## ACTION ITEM
Lines before the one containing "## RevisionSync" are left out; that line and all after it, through the end of the records, must be transcribed exactly.

## STORED DATA

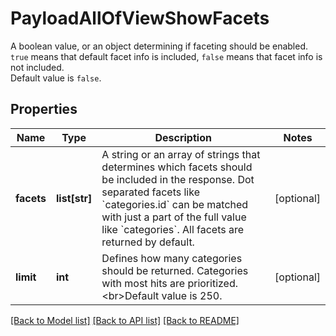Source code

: # PayloadAllOfViewShowFacets

A boolean value, or an object determining if faceting should be enabled. `true` means that default facet info is included, `false` means that facet info is not included. <br>Default value is `false`. 
## Properties
Name | Type | Description | Notes
------------ | ------------- | ------------- | -------------
**facets** | **list[str]** | A string or an array of strings that determines which facets should be included in the response. Dot separated facets like &#x60;categories.id&#x60; can be matched with just a part of the full value like &#x60;categories&#x60;. All facets are returned by default.  | [optional] 
**limit** | **int** | Defines how many categories should be returned. Categories with most hits are prioritized. &lt;br&gt;Default value is 250.  | [optional] 

[[Back to Model list]](../README.md#documentation-for-models) [[Back to API list]](../README.md#documentation-for-api-endpoints) [[Back to README]](../README.md)


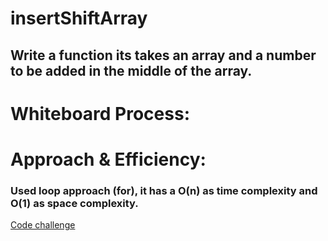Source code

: # insertShiftArray
## Write a function its takes an array and a number to be added in the middle of the array.

# Whiteboard Process:







# Approach & Efficiency:

###  Used loop approach (for), it has a O(n) as time complexity and O(1) as space complexity.






[Code challenge](../code-challenges)
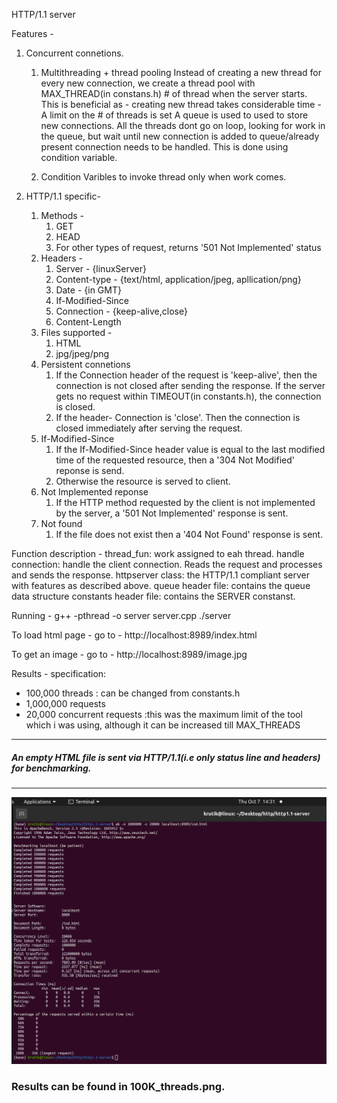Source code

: HTTP/1.1 server

Features -

1. Concurrent connetions.

   1. Multithreading + thread pooling
      Instead of creating a new thread for every new connection, we create a thread pool with MAX_THREAD(in constans.h) # of thread when the server starts.
      This is beneficial as - creating new thread takes considerable time - A limit on the # of threads is set
      A queue is used to used to store new connections.
      All the threads dont go on loop, looking for work in the queue, but wait until new connection is added to queue/already present connection needs to be handled. This is done using condition variable.

   2. Condition Varibles to invoke thread only when work comes.

2. HTTP/1.1 specific-
   1. Methods -
      1. GET
      2. HEAD
      3. For other types of request, returns '501 Not Implemented' status
   2. Headers -
      1. Server - {linuxServer}
      2. Content-type - {text/html, application/jpeg, apllication/png}
      3. Date - {in GMT}
      4. If-Modified-Since
      5. Connection - {keep-alive,close}
      6. Content-Length
   3. Files supported -
      1. HTML
      2. jpg/jpeg/png
   4. Persistent connetions
      1. If the Connection header of the request is 'keep-alive', then the connection is not closed after sending the response. If the server gets no request within TIMEOUT(in constants.h), the connection is closed.
      2. If the header- Connection is 'close'. Then the connection is closed immediately after serving the request.
   5. If-Modified-Since
      1. If the If-Modified-Since header value is equal to the last modified time of the requested resource, then a '304 Not Modified' reponse is send.
      2. Otherwise the resource is served to client.
   6. Not Implemented reponse
      1. If the HTTP method requested by the client is not implemented by the server, a '501 Not Implemented' response is sent.
   7. Not found
      1. If the file does not exist then a '404 Not Found' response is sent.

Function description -
thread_fun: work assigned to eah thread.
handle connection: handle the client connection. Reads the request and processes and sends the response.
httpserver class: the HTTP/1.1 compliant server with features as described above.
queue header file: contains the queue data structure
constants header file: contains the SERVER constanst.

Running -
g++ -pthread -o server server.cpp
./server

To load html page -
go to - http://localhost:8989/index.html

To get an image -
go to - http://localhost:8989/image.jpg

Results -
specification:

- 100,000 threads : can be changed from constants.h
- 1,000,000 requests
- 20,000 concurrent requests :this was the maximum limit of the tool which i was using, although it can be increased till MAX_THREADS

---

##### An empty HTML file is sent via HTTP/1.1(i.e only status line and headers) for benchmarking.

---

![HTTP SERVER RESULTS](final/100k_threads.png "Results for the above specifications")

### Results can be found in 100K_threads.png.
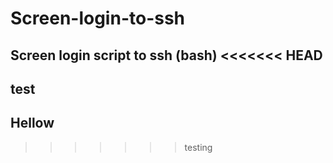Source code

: # Screen-login-to-ssh
Screen login script to ssh (bash)
	<<<<<<< HEAD
---
test
---
## Hellow




>>>>>>> testing

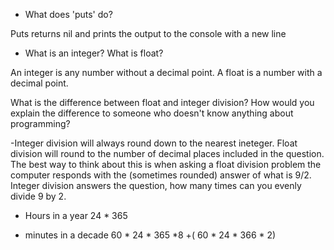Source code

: - What does 'puts' do?

Puts returns nil and prints the output to the console with a new line

- What is an integer? What is float?

An integer is any number without a decimal point. A float is a number with a decimal point.

What is the difference between float and integer division? How would you explain the difference to someone who doesn't know anything about programming?

-Integer division will always round down to the nearest ineteger.  Float division will round to the number of decimal places included in the question.  The best way to think about this is when asking a float division problem the computer responds with the (sometimes rounded) answer of what is 9/2.  Integer division answers the question, how many times can you evenly divide 9 by 2.

- Hours in a year
24 * 365

- minutes in a decade
60 * 24 * 365 *8 +( 60 * 24 * 366 * 2)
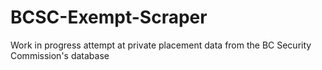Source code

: # BCSC-Exempt-Scraper
Work in progress attempt at private placement data from the BC Security Commission's database
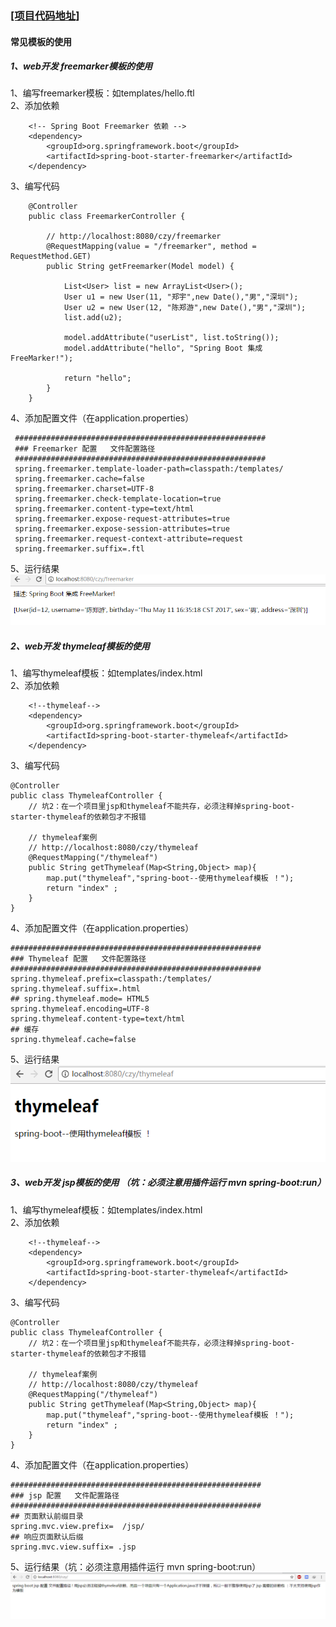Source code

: ### [[项目代码地址]](https://github.com/AndyCZY/czy-study-spring-boot "项目代码地址")
#### 常见模板的使用



##### 1、web开发 freemarker模板的使用 
1、编写freemarker模板：如templates/hello.ftl   
2、添加依赖	    

        <!-- Spring Boot Freemarker 依赖 -->
        <dependency>
            <groupId>org.springframework.boot</groupId>
            <artifactId>spring-boot-starter-freemarker</artifactId>
        </dependency>
        
3、编写代码  

        @Controller
        public class FreemarkerController {
        
            // http://localhost:8080/czy/freemarker
            @RequestMapping(value = "/freemarker", method = RequestMethod.GET)
            public String getFreemarker(Model model) {
        
                List<User> list = new ArrayList<User>();
                User u1 = new User(11, "郑宇",new Date(),"男","深圳");
                User u2 = new User(12, "陈郑游",new Date(),"男","深圳");
                list.add(u2);
        
                model.addAttribute("userList", list.toString());
                model.addAttribute("hello", "Spring Boot 集成 FreeMarker!");
        
                return "hello";
            }
        }

4、添加配置文件（在application.properties）
 
     ########################################################
     ### Freemarker 配置   文件配置路径
     ########################################################
     spring.freemarker.template-loader-path=classpath:/templates/
     spring.freemarker.cache=false
     spring.freemarker.charset=UTF-8
     spring.freemarker.check-template-location=true
     spring.freemarker.content-type=text/html
     spring.freemarker.expose-request-attributes=true
     spring.freemarker.expose-session-attributes=true
     spring.freemarker.request-context-attribute=request
     spring.freemarker.suffix=.ftl
     
5、运行结果      
![images/freemark.png](images/freemark.png)
    
    
##### 2、web开发 thymeleaf模板的使用    
1、编写thymeleaf模板：如templates/index.html  
2、添加依赖	    

        <!--thymeleaf-->
        <dependency>
            <groupId>org.springframework.boot</groupId>
            <artifactId>spring-boot-starter-thymeleaf</artifactId>
        </dependency>
        
3、编写代码  

    @Controller
    public class ThymeleafController {
    	// 坑2：在一个项目里jsp和thymeleaf不能共存，必须注释掉spring-boot-starter-thymeleaf的依赖包才不报错
    
    	// thymeleaf案例
    	// http://localhost:8080/czy/thymeleaf
    	@RequestMapping("/thymeleaf")
    	public String getThymeleaf(Map<String,Object> map){
    		map.put("thymeleaf","spring-boot--使用thymeleaf模板 ！");
    		return "index" ;
    	}
    }
   
    
4、添加配置文件（在application.properties）

    ########################################################
    ### Thymeleaf 配置   文件配置路径
    ########################################################
    spring.thymeleaf.prefix=classpath:/templates/
    spring.thymeleaf.suffix=.html
    ## spring.thymeleaf.mode= HTML5
    spring.thymeleaf.encoding=UTF-8
    spring.thymeleaf.content-type=text/html
    ## 缓存
    spring.thymeleaf.cache=false


5、运行结果      
  ![images/thymeleaf.png](images/thymeleaf.png)  
  
  
  
##### 3、web开发 jsp模板的使用  （坑：必须注意用插件运行 mvn spring-boot:run）
1、编写thymeleaf模板：如templates/index.html  
2、添加依赖	    

        <!--thymeleaf-->
        <dependency>
            <groupId>org.springframework.boot</groupId>
            <artifactId>spring-boot-starter-thymeleaf</artifactId>
        </dependency>
        
3、编写代码  

    @Controller
    public class ThymeleafController {
    	// 坑2：在一个项目里jsp和thymeleaf不能共存，必须注释掉spring-boot-starter-thymeleaf的依赖包才不报错
    
    	// thymeleaf案例
    	// http://localhost:8080/czy/thymeleaf
    	@RequestMapping("/thymeleaf")
    	public String getThymeleaf(Map<String,Object> map){
    		map.put("thymeleaf","spring-boot--使用thymeleaf模板 ！");
    		return "index" ;
    	}
    }
 
4、添加配置文件（在application.properties）
    
    ########################################################
    ### jsp 配置   文件配置路径
    ########################################################
    ## 页面默认前缀目录
    spring.mvc.view.prefix=  /jsp/
    ## 响应页面默认后缀
    spring.mvc.view.suffix= .jsp
    

5、运行结果（坑：必须注意用插件运行 mvn spring-boot:run）    
  ![images/jsp.png](images/jsp.png)  





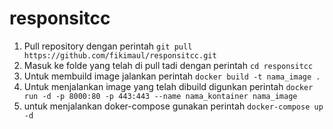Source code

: # responsitcc

1. Pull repository dengan perintah `git pull https://github.com/fikimaul/responsitcc.git`
2. Masuk ke folde yang telah di pull tadi dengan perintah `cd responsitcc`
3. Untuk membuild image jalankan perintah `docker build -t nama_image .`
4. Untuk menjalankan image yang telah dibuild digunkan perintah `docker run -d -p 8000:80 -p 443:443 --name nama_kontainer nama_image`
5. untuk menjalankan doker-compose gunakan perintah `docker-compose up -d`
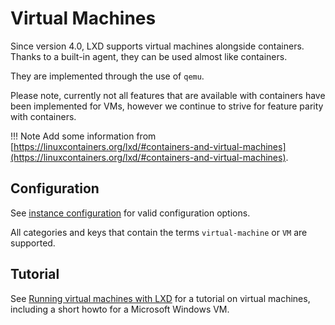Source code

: # Virtual Machines

Since version 4.0, LXD supports virtual machines alongside containers. Thanks to a built-in agent, they can be used almost like containers.

They are implemented through the use of `qemu`.

Please note, currently not all features that are available with containers have been implemented for VMs,
however we continue to strive for feature parity with containers.

!!! Note
    Add some information from [https://linuxcontainers.org/lxd/#containers-and-virtual-machines](https://linuxcontainers.org/lxd/#containers-and-virtual-machines).

## Configuration
See [instance configuration](instances.md) for valid configuration options.

All categories and keys that contain the terms `virtual-machine` or `VM` are supported.

## Tutorial

See [Running virtual machines with LXD](https://discuss.linuxcontainers.org/t/running-virtual-machines-with-lxd-4-0/7519) for a tutorial on virtual machines, including a short howto for a Microsoft Windows VM.
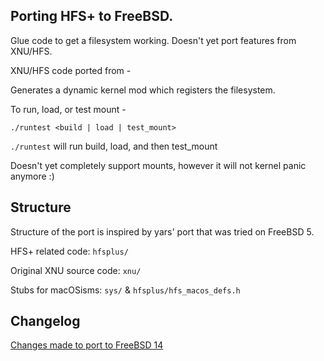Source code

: ## Porting HFS+ to FreeBSD.

Glue code to get a filesystem working. Doesn't yet port features from XNU/HFS.

XNU/HFS code ported from - [](https://github.com/apple-oss-distributions/hfs)

Generates a dynamic kernel mod which registers the filesystem.

To run, load, or test mount -

`./runtest <build | load | test_mount>`

`./runtest` will run build, load, and then test_mount

Doesn't yet completely support mounts, however it will not kernel panic anymore :)

## Structure

Structure of the port is inspired by yars' port that was tried on FreeBSD 5. 

HFS+ related code: `hfsplus/`

Original XNU source code: `xnu/`

Stubs for macOSisms: `sys/` & `hfsplus/hfs_macos_defs.h`

## Changelog

[Changes made to port to FreeBSD 14](./updatelog)
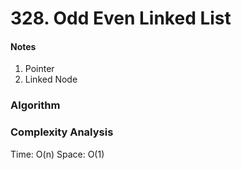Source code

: # 328. Odd Even Linked List

<h4>Notes</h4>

1. Pointer
2. Linked Node



<h3>Algorithm</h3>


<h3>Complexity Analysis</h3>

Time: O(n)
Space: O(1)




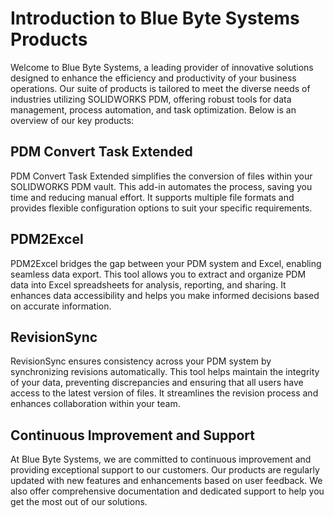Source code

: # Introduction to Blue Byte Systems Products

Welcome to Blue Byte Systems, a leading provider of innovative solutions designed to enhance the efficiency and productivity of your business operations. Our suite of products is tailored to meet the diverse needs of industries utilizing SOLIDWORKS PDM, offering robust tools for data management, process automation, and task optimization. Below is an overview of our key products:

## PDM Convert Task Extended

PDM Convert Task Extended simplifies the conversion of files within your SOLIDWORKS PDM vault. This add-in automates the process, saving you time and reducing manual effort. It supports multiple file formats and provides flexible configuration options to suit your specific requirements.

## PDM2Excel

PDM2Excel bridges the gap between your PDM system and Excel, enabling seamless data export. This tool allows you to extract and organize PDM data into Excel spreadsheets for analysis, reporting, and sharing. It enhances data accessibility and helps you make informed decisions based on accurate information.

## RevisionSync

RevisionSync ensures consistency across your PDM system by synchronizing revisions automatically. This tool helps maintain the integrity of your data, preventing discrepancies and ensuring that all users have access to the latest version of files. It streamlines the revision process and enhances collaboration within your team.

## Continuous Improvement and Support

At Blue Byte Systems, we are committed to continuous improvement and providing exceptional support to our customers. Our products are regularly updated with new features and enhancements based on user feedback. We also offer comprehensive documentation and dedicated support to help you get the most out of our solutions.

## OUTPUT FOR THIS TASK
## RevisionSync

RevisionSync ensures consistency across your PDM system by synchronizing revisions automatically. This tool helps maintain the integrity of your data, preventing discrepancies and ensuring that all users have access to the latest version of files. It streamlines the revision process and enhances collaboration within your team.

## Continuous Improvement and Support

At Blue Byte Systems, we are committed to continuous improvement and providing exceptional support to our customers. Our products are regularly updated with new features and enhancements based on user feedback. We also offer comprehensive documentation and dedicated support to help you get the most out of our solutions.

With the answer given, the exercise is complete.